#### DATA SUPPLIED
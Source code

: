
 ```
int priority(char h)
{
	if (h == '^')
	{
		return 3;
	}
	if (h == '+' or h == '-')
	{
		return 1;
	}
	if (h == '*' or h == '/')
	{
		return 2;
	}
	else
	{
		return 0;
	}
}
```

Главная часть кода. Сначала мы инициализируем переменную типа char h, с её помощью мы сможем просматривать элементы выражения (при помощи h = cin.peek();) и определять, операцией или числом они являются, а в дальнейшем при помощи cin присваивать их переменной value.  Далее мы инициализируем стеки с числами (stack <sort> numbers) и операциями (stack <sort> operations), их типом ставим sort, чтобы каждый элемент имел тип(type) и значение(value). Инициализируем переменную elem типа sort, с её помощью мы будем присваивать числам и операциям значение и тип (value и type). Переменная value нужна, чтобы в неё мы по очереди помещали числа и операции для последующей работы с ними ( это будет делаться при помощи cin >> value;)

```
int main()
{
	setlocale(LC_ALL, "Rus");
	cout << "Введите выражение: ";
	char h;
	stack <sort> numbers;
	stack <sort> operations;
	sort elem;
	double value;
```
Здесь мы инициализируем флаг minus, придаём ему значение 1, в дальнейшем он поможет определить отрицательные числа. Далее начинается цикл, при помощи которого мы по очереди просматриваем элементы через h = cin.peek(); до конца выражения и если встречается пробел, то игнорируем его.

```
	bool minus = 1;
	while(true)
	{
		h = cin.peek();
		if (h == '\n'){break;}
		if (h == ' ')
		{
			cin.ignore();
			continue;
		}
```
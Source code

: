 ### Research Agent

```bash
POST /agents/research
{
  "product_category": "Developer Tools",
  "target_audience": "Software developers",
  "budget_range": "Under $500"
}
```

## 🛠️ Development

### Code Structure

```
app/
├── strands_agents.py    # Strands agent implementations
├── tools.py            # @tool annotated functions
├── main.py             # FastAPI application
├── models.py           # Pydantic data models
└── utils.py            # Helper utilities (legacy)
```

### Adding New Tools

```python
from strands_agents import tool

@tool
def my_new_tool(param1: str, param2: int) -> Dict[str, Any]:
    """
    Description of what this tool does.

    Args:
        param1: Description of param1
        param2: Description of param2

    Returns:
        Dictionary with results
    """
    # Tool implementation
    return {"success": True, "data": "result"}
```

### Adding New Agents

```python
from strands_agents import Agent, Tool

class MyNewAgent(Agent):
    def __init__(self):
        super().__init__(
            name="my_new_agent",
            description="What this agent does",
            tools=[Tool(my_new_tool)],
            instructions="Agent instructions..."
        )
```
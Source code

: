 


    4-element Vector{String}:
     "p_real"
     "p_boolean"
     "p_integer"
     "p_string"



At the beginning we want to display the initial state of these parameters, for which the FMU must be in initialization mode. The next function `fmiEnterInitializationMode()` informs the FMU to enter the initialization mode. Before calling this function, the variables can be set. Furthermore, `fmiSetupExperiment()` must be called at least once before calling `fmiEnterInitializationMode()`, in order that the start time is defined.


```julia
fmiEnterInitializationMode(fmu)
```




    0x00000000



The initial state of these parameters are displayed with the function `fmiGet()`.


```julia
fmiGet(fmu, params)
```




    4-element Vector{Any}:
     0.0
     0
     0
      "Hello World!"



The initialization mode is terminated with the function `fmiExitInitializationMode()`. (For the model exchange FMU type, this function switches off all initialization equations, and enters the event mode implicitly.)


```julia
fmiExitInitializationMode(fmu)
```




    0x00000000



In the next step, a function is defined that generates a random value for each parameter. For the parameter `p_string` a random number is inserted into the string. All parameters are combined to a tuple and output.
########
TASK PROMPT:
Scan the entries above and work out how many lines include the word "from"; the reply is that number alone.

ANSWER TO THIS TASK:
2